Yesterday I left the nice sandy beach of the Ocean Springs Yacht Club, where my canoe’s stay was sponsored by Judi and Ken Altman who are members there. As I geared up the boat, my phone rang. It was my friend, Maria Christianson, from home. So wonderful to hear her voice! We basically chatted about the kids , her son is also a freshmen in high school, and the goings on of the summer for the whole length of the bridge from Ocean Springs to Biloxi and a little bit beyond.

I hadn’t really remembered much of that paddle from Biloxi to Bay St. Louis back in 2009, except the wind and chop and my miserably handling boat which I didn’t realize was loaded with water. The damage was still apparent from Hurricane Katrina. I do remember it had been pretty barren looking. Certainly not like it is now with some of the towns having real harbor areas.  I remember Pass Christian just having nothing, nothing at all, and now they have a gorgeous harbor and they just broke ground for a new hotel.

Since I’m paddling along the mainland I’ve been missing the beauty of the barrier islands. My current hosts, Dita and Peter McCarthy, have a bunch of photos of Mississippi’s barrier islands on their wall. I’m really missing a lot by not going out there. Some of the islands are inhabited, but most of them seem pretty wild. I’d love to come back for a barrier island paddle and just camp there with the family. You could actually make a neat little trip of paddling from Pascagoula out to the islands, camp there for a couple of days, and then paddle the stretch back to Pass Christian, especially once the hotel gets built. That would be a perfect trip for October or early spring.

While I paddled toward Gulfport and Pass Christian, dolphins broke the glassy surface and mullet hurled themselves in the air, some more gracefully than others. Every now and then a different kind of fish would leap out in a perfect arc, as if to show the haphazardly leaping mullet how it’s done. Further off in the distance I even saw some dolphins leaping in arcs and close to me a baby lifted his head and pectoral fins out so he was sort of standing in the water, close to his mother. It was nice to have such a distracting spectacle to watch rather than the hulking mass of Gulfport to stare at for the couple of hours it took me to paddle up to it.

It is funny how perspective shifts on the water, especially when you are a low craft like a canoe. Big things that you think are next to another big thing turn into big things that are behind other things, like the massive LNG tanks in Pascagoula and the Chevron plant. You’d swear as you paddle up to these that maybe the gas tanks are on an island out to the side of the Chevron plant, but in reality they are the second thing you pass on that stretch of land.

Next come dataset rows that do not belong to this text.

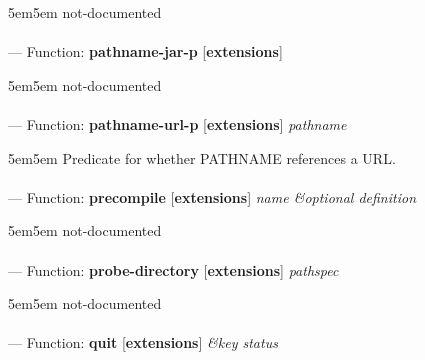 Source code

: \begin{adjustwidth}{5em}{5em}
not-documented
\end{adjustwidth}

\paragraph{}
\label{EXTENSIONS:PATHNAME-JAR-P}
--- Function: \textbf{pathname-jar-p} [\textbf{extensions}] \textit{}

\begin{adjustwidth}{5em}{5em}
not-documented
\end{adjustwidth}

\paragraph{}
\label{EXTENSIONS:PATHNAME-URL-P}
--- Function: \textbf{pathname-url-p} [\textbf{extensions}] \textit{pathname}

\begin{adjustwidth}{5em}{5em}
Predicate for whether PATHNAME references a URL.
\end{adjustwidth}

\paragraph{}
\label{EXTENSIONS:PRECOMPILE}
--- Function: \textbf{precompile} [\textbf{extensions}] \textit{name \&optional definition}

\begin{adjustwidth}{5em}{5em}
not-documented
\end{adjustwidth}

\paragraph{}
\label{EXTENSIONS:PROBE-DIRECTORY}
--- Function: \textbf{probe-directory} [\textbf{extensions}] \textit{pathspec}

\begin{adjustwidth}{5em}{5em}
not-documented
\end{adjustwidth}

\paragraph{}
\label{EXTENSIONS:QUIT}
--- Function: \textbf{quit} [\textbf{extensions}] \textit{\&key status}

Being on the water makes me more aware of clouds and weather patterns, as being able to figure out how and from where storms develop directly impacts my safety. Yesterday I watched clouds form over the Gulf from the start of the day. They moved inland but never got to the “threatening and concerning” stage. But I watched them and wondered.

Soon I’ll be back at the yacht club where I met some wonderful folks at dinner-Kathy and Allen, whose last names I’ve forgotten, and Jim and Gayla. Jim and Gayla had just gotten back from a camping trip with a seriously cool little tag along camper. I definitely want to look into that-it even had solar panels for the refrigerator and lights! I have so got to check that out.

The rooster is crowing and it’s time to leave yet another wonderful couple’s wonderful home. I can’t believe this trip is nearing its end. I’ll be in Slidell tonight with a couple I met last year during the New York to Chicago leg of this trip, in Presque Isle, MI, at a wonderful bed and breakfast, the North Bay Bed & Breakfast run by Neil and Carla Dietlin. We had s’mores and enjoyed a wonderful time with our hosts, and had exchanged information. From the archives-

Time to get ready to hit the water-and the Rigolets!